### EXERCISE REQUIREMENTS
Repeat each line of the data below exactly, but skip the pictures.

[Document images with source code]
========================================================================

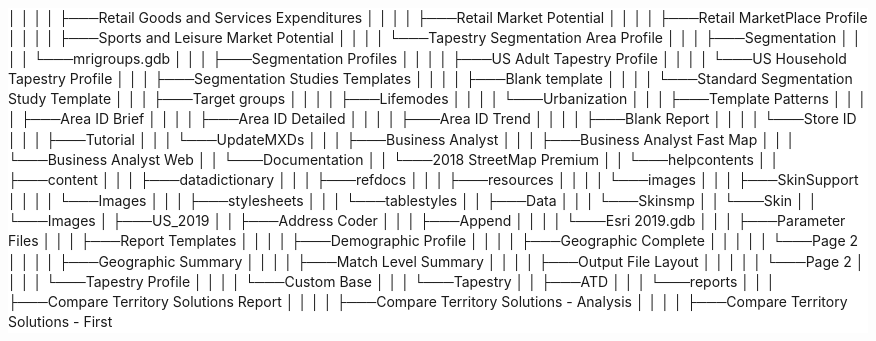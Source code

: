 │   │   │   │               ├───Retail Goods and Services Expenditures
│   │   │   │               ├───Retail Market Potential
│   │   │   │               ├───Retail MarketPlace Profile
│   │   │   │               ├───Sports and Leisure Market Potential
│   │   │   │               └───Tapestry Segmentation Area Profile
│   │   │   ├───Segmentation
│   │   │   │   └───mrigroups.gdb
│   │   │   ├───Segmentation Profiles
│   │   │   │   ├───US Adult Tapestry Profile
│   │   │   │   └───US Household Tapestry Profile
│   │   │   ├───Segmentation Studies Templates
│   │   │   │   ├───Blank template
│   │   │   │   └───Standard Segmentation Study Template
│   │   │   ├───Target groups
│   │   │   │   ├───Lifemodes
│   │   │   │   └───Urbanization
│   │   │   ├───Template Patterns
│   │   │   │   ├───Area ID Brief
│   │   │   │   ├───Area ID Detailed
│   │   │   │   ├───Area ID Trend
│   │   │   │   ├───Blank Report
│   │   │   │   └───Store ID
│   │   │   ├───Tutorial
│   │   │   └───UpdateMXDs
│   │   │       ├───Business Analyst
│   │   │       ├───Business Analyst Fast Map
│   │   │       └───Business Analyst Web
│   │   └───Documentation
│   │       └───2018 StreetMap Premium
│   │           └───helpcontents
│   │               ├───content
│   │               │   ├───datadictionary
│   │               │   ├───refdocs
│   │               │   ├───resources
│   │               │   │   └───images
│   │               │   ├───SkinSupport
│   │               │   │   └───Images
│   │               │   ├───stylesheets
│   │               │   └───tablestyles
│   │               ├───Data
│   │               │   └───Skinsmp
│   │               └───Skin
│   │                   └───Images
│   ├───US_2019
│   │   ├───Address Coder
│   │   │   ├───Append
│   │   │   │   └───Esri 2019.gdb
│   │   │   ├───Parameter Files
│   │   │   ├───Report Templates
│   │   │   │   ├───Demographic Profile
│   │   │   │   ├───Geographic Complete
│   │   │   │   │   └───Page 2
│   │   │   │   ├───Geographic Summary
│   │   │   │   ├───Match Level Summary
│   │   │   │   ├───Output File Layout
│   │   │   │   │   └───Page 2
│   │   │   │   └───Tapestry Profile
│   │   │   │       └───Custom Base
│   │   │   └───Tapestry
│   │   ├───ATD
│   │   │   └───reports
│   │   │       ├───Compare Territory Solutions Report
│   │   │       │   ├───Compare Territory Solutions - Analysis
│   │   │       │   ├───Compare Territory Solutions - First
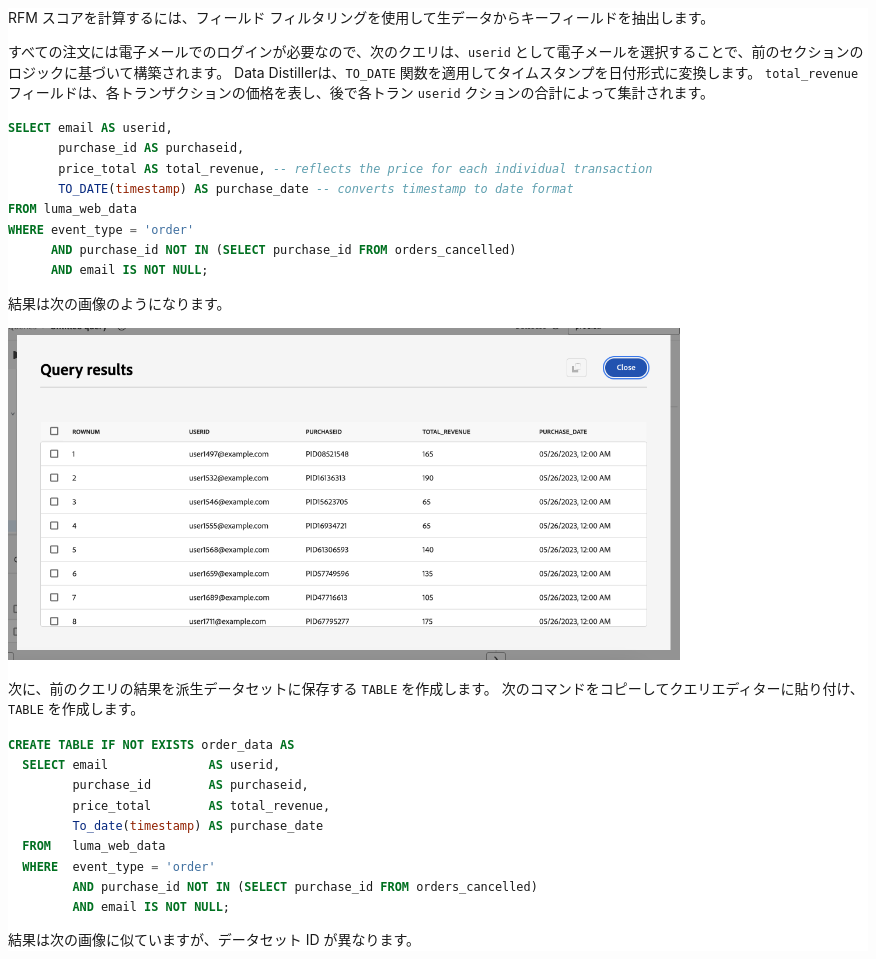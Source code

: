 RFM スコアを計算するには、フィールド フィルタリングを使用して生データからキーフィールドを抽出します。

すべての注文には電子メールでのログインが必要なので、次のクエリは、`userid` として電子メールを選択することで、前のセクションのロジックに基づいて構築されます。 Data Distillerは、`TO_DATE` 関数を適用してタイムスタンプを日付形式に変換します。 `total_revenue` フィールドは、各トランザクションの価格を表し、後で各トラン `userid` クションの合計によって集計されます。

```sql
SELECT email AS userid, 
       purchase_id AS purchaseid, 
       price_total AS total_revenue, -- reflects the price for each individual transaction
       TO_DATE(timestamp) AS purchase_date -- converts timestamp to date format
FROM luma_web_data 
WHERE event_type = 'order' 
      AND purchase_id NOT IN (SELECT purchase_id FROM orders_cancelled) 
      AND email IS NOT NULL;
```

結果は次の画像のようになります。

![&#x200B; 抽出されたキーフィールドのクエリ結果ダイアログ &#x200B;](../images/data-distiller/top-tips-to-maximize-value/extract-key-fields-results.png)

次に、前のクエリの結果を派生データセットに保存する `TABLE` を作成します。 次のコマンドをコピーしてクエリエディターに貼り付け、`TABLE` を作成します。

```sql
CREATE TABLE IF NOT EXISTS order_data AS
  SELECT email              AS userid,
         purchase_id        AS purchaseid,
         price_total        AS total_revenue,
         To_date(timestamp) AS purchase_date
  FROM   luma_web_data
  WHERE  event_type = 'order'
         AND purchase_id NOT IN (SELECT purchase_id FROM orders_cancelled)
         AND email IS NOT NULL; 
```

結果は次の画像に似ていますが、データセット ID が異なります。
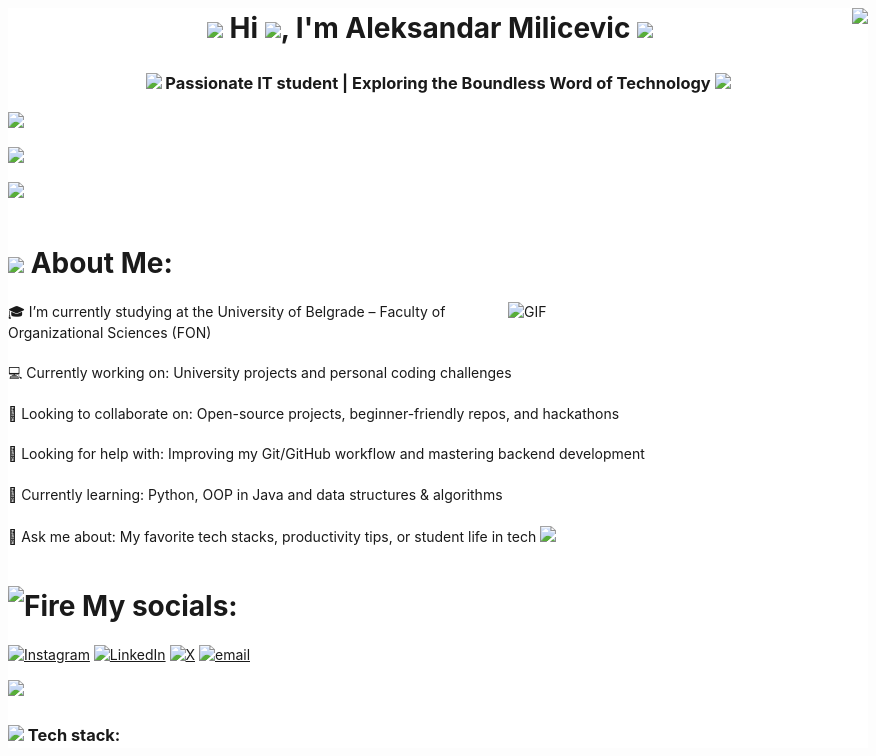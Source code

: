 <img align="right" src="https://visitor-badge.laobi.icu/badge?page_id=amiliceviic.amiliceviic" />

<h1 align="center"><img src='https://user-images.githubusercontent.com/74038190/206662607-d9e7591e-bbf9-42f9-9386-29efc927bc16.gif' width="40">  
      Hi <a href="https://www.gautamkrishnar.com/"><img src="https://media.giphy.com/media/hvRJCLFzcasrR4ia7z/giphy.gif" width="5%"></a>, I'm Aleksandar Milicevic     <img src='https://user-images.githubusercontent.com/74038190/206662607-d9e7591e-bbf9-42f9-9386-29efc927bc16.gif' width="40"> </h1>
<h3 align="center"><img src='https://user-images.githubusercontent.com/74038190/206662607-d9e7591e-bbf9-42f9-9386-29efc927bc16.gif' width="40"> 
      Passionate IT student | Exploring the Boundless Word of Technology      <img src='https://user-images.githubusercontent.com/74038190/206662607-d9e7591e-bbf9-42f9-9386-29efc927bc16.gif' width="40"> </h3>

<img src="https://www.animatedimages.org/data/media/562/animated-line-image-0184.gif" width="1920" />

![](https://github.com/amandewatnitrr/amandewatnitrr/blob/main/header_.png)

<img src="https://www.animatedimages.org/data/media/562/animated-line-image-0184.gif" width="1920" />

# <h1><img src="https://github.com/TheDudeThatCode/TheDudeThatCode/blob/master/Assets/Developer.gif" width="45" /> About Me:</h1>
<img align="right" alt="GIF" src="https://raw.githubusercontent.com/rahul-jha98/rahul-jha98/main/techstack.gif" width="360px"/>
🎓 I’m currently studying at the University of Belgrade – Faculty of Organizational Sciences (FON)<br><br>💻 Currently working on: University projects and personal coding challenges<br><br>👯 Looking to collaborate on: Open-source projects, beginner-friendly repos, and hackathons<br><br>🤝 Looking for help with: Improving my Git/GitHub workflow and mastering backend development<br><br>🌱 Currently learning: Python, OOP in Java and data structures & algorithms<br><br>💬 Ask me about: My favorite tech stacks, productivity tips, or student life in tech
<img src="https://www.animatedimages.org/data/media/562/animated-line-image-0184.gif" width="1920" />

# <img src="https://user-images.githubusercontent.com/74038190/216122041-518ac897-8d92-4c6b-9b3f-ca01dcaf38ee.png" alt="Fire" width="40" /> My socials:
[![Instagram](https://img.shields.io/badge/Instagram-%23E4405F.svg?logo=Instagram&logoColor=white)](https://instagram.com/a.miliceviic) [![LinkedIn](https://img.shields.io/badge/LinkedIn-%230077B5.svg?logo=linkedin&logoColor=white)](https://linkedin.com/in/aleksandar-miliceviic) [![X](https://img.shields.io/badge/X-black.svg?logo=X&logoColor=white)](https://x.com/@a_miliceviic) [![email](https://img.shields.io/badge/Email-D14836?logo=gmail&logoColor=white)](mailto:aleksandarmiliceviic@gmail.com) 

<img src="https://www.animatedimages.org/data/media/562/animated-line-image-0184.gif" width="1920" />

### <img src = "https://media1.giphy.com/media/JZ40cnfnN11KycrvMF/giphy.gif?cid=ecf05e47a0n3gi1bfqntqmob8g9aid1oyj2wr3ds3mg700bl&rid=giphy.gif" width = '23' /> Tech stack:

========================================================================

### RESULT OF THE EXERCISE
Source code

: │   │   │   │               ├───Retail Goods and Services Expenditures
│   │   │   │               ├───Retail Market Potential
│   │   │   │               ├───Retail MarketPlace Profile
│   │   │   │               ├───Sports and Leisure Market Potential
│   │   │   │               └───Tapestry Segmentation Area Profile
│   │   │   ├───Segmentation
│   │   │   │   └───mrigroups.gdb
│   │   │   ├───Segmentation Profiles
│   │   │   │   ├───US Adult Tapestry Profile
│   │   │   │   └───US Household Tapestry Profile
│   │   │   ├───Segmentation Studies Templates
│   │   │   │   ├───Blank template
│   │   │   │   └───Standard Segmentation Study Template
│   │   │   ├───Target groups
│   │   │   │   ├───Lifemodes
│   │   │   │   └───Urbanization
│   │   │   ├───Template Patterns
│   │   │   │   ├───Area ID Brief
│   │   │   │   ├───Area ID Detailed
│   │   │   │   ├───Area ID Trend
│   │   │   │   ├───Blank Report
│   │   │   │   └───Store ID
│   │   │   ├───Tutorial
│   │   │   └───UpdateMXDs
│   │   │       ├───Business Analyst
│   │   │       ├───Business Analyst Fast Map
│   │   │       └───Business Analyst Web
│   │   └───Documentation
│   │       └───2018 StreetMap Premium
│   │           └───helpcontents
│   │               ├───content
│   │               │   ├───datadictionary
│   │               │   ├───refdocs
│   │               │   ├───resources
│   │               │   │   └───images
│   │               │   ├───SkinSupport
│   │               │   │   └───Images
│   │               │   ├───stylesheets
│   │               │   └───tablestyles
│   │               ├───Data
│   │               │   └───Skinsmp
│   │               └───Skin
│   │                   └───Images
│   ├───US_2019
│   │   ├───Address Coder
│   │   │   ├───Append
│   │   │   │   └───Esri 2019.gdb
│   │   │   ├───Parameter Files
│   │   │   ├───Report Templates
│   │   │   │   ├───Demographic Profile
│   │   │   │   ├───Geographic Complete
│   │   │   │   │   └───Page 2
│   │   │   │   ├───Geographic Summary
│   │   │   │   ├───Match Level Summary
│   │   │   │   ├───Output File Layout
│   │   │   │   │   └───Page 2
│   │   │   │   └───Tapestry Profile
│   │   │   │       └───Custom Base
│   │   │   └───Tapestry
│   │   ├───ATD
│   │   │   └───reports
│   │   │       ├───Compare Territory Solutions Report
│   │   │       │   ├───Compare Territory Solutions - Analysis
│   │   │       │   ├───Compare Territory Solutions - First
Source code

: RFM スコアを計算するには、フィールド フィルタリングを使用して生データからキーフィールドを抽出します。

すべての注文には電子メールでのログインが必要なので、次のクエリは、`userid` として電子メールを選択することで、前のセクションのロジックに基づいて構築されます。 Data Distillerは、`TO_DATE` 関数を適用してタイムスタンプを日付形式に変換します。 `total_revenue` フィールドは、各トランザクションの価格を表し、後で各トラン `userid` クションの合計によって集計されます。

```sql
SELECT email AS userid, 
       purchase_id AS purchaseid, 
       price_total AS total_revenue, -- reflects the price for each individual transaction
       TO_DATE(timestamp) AS purchase_date -- converts timestamp to date format
FROM luma_web_data 
WHERE event_type = 'order' 
      AND purchase_id NOT IN (SELECT purchase_id FROM orders_cancelled) 
      AND email IS NOT NULL;
```

結果は次の画像のようになります。

![&#x200B; 抽出されたキーフィールドのクエリ結果ダイアログ &#x200B;](../images/data-distiller/top-tips-to-maximize-value/extract-key-fields-results.png)

次に、前のクエリの結果を派生データセットに保存する `TABLE` を作成します。 次のコマンドをコピーしてクエリエディターに貼り付け、`TABLE` を作成します。

```sql
CREATE TABLE IF NOT EXISTS order_data AS
  SELECT email              AS userid,
         purchase_id        AS purchaseid,
         price_total        AS total_revenue,
         To_date(timestamp) AS purchase_date
  FROM   luma_web_data
  WHERE  event_type = 'order'
         AND purchase_id NOT IN (SELECT purchase_id FROM orders_cancelled)
         AND email IS NOT NULL; 
```

結果は次の画像に似ていますが、データセット ID が異なります。
Source code

: <img align="right" src="https://visitor-badge.laobi.icu/badge?page_id=amiliceviic.amiliceviic" />

<h1 align="center"><img src='https://user-images.githubusercontent.com/74038190/206662607-d9e7591e-bbf9-42f9-9386-29efc927bc16.gif' width="40">  
      Hi <a href="https://www.gautamkrishnar.com/"><img src="https://media.giphy.com/media/hvRJCLFzcasrR4ia7z/giphy.gif" width="5%"></a>, I'm Aleksandar Milicevic     <img src='https://user-images.githubusercontent.com/74038190/206662607-d9e7591e-bbf9-42f9-9386-29efc927bc16.gif' width="40"> </h1>
<h3 align="center"><img src='https://user-images.githubusercontent.com/74038190/206662607-d9e7591e-bbf9-42f9-9386-29efc927bc16.gif' width="40"> 
      Passionate IT student | Exploring the Boundless Word of Technology      <img src='https://user-images.githubusercontent.com/74038190/206662607-d9e7591e-bbf9-42f9-9386-29efc927bc16.gif' width="40"> </h3>

<img src="https://www.animatedimages.org/data/media/562/animated-line-image-0184.gif" width="1920" />

![](https://github.com/amandewatnitrr/amandewatnitrr/blob/main/header_.png)

<img src="https://www.animatedimages.org/data/media/562/animated-line-image-0184.gif" width="1920" />

# <h1><img src="https://github.com/TheDudeThatCode/TheDudeThatCode/blob/master/Assets/Developer.gif" width="45" /> About Me:</h1>
<img align="right" alt="GIF" src="https://raw.githubusercontent.com/rahul-jha98/rahul-jha98/main/techstack.gif" width="360px"/>
🎓 I’m currently studying at the University of Belgrade – Faculty of Organizational Sciences (FON)<br><br>💻 Currently working on: University projects and personal coding challenges<br><br>👯 Looking to collaborate on: Open-source projects, beginner-friendly repos, and hackathons<br><br>🤝 Looking for help with: Improving my Git/GitHub workflow and mastering backend development<br><br>🌱 Currently learning: Python, OOP in Java and data structures & algorithms<br><br>💬 Ask me about: My favorite tech stacks, productivity tips, or student life in tech
<img src="https://www.animatedimages.org/data/media/562/animated-line-image-0184.gif" width="1920" />

# <img src="https://user-images.githubusercontent.com/74038190/216122041-518ac897-8d92-4c6b-9b3f-ca01dcaf38ee.png" alt="Fire" width="40" /> My socials:
[![Instagram](https://img.shields.io/badge/Instagram-%23E4405F.svg?logo=Instagram&logoColor=white)](https://instagram.com/a.miliceviic) [![LinkedIn](https://img.shields.io/badge/LinkedIn-%230077B5.svg?logo=linkedin&logoColor=white)](https://linkedin.com/in/aleksandar-miliceviic) [![X](https://img.shields.io/badge/X-black.svg?logo=X&logoColor=white)](https://x.com/@a_miliceviic) [![email](https://img.shields.io/badge/Email-D14836?logo=gmail&logoColor=white)](mailto:aleksandarmiliceviic@gmail.com) 

<img src="https://www.animatedimages.org/data/media/562/animated-line-image-0184.gif" width="1920" />

### <img src = "https://media1.giphy.com/media/JZ40cnfnN11KycrvMF/giphy.gif?cid=ecf05e47a0n3gi1bfqntqmob8g9aid1oyj2wr3ds3mg700bl&rid=giphy.gif" width = '23' /> Tech stack:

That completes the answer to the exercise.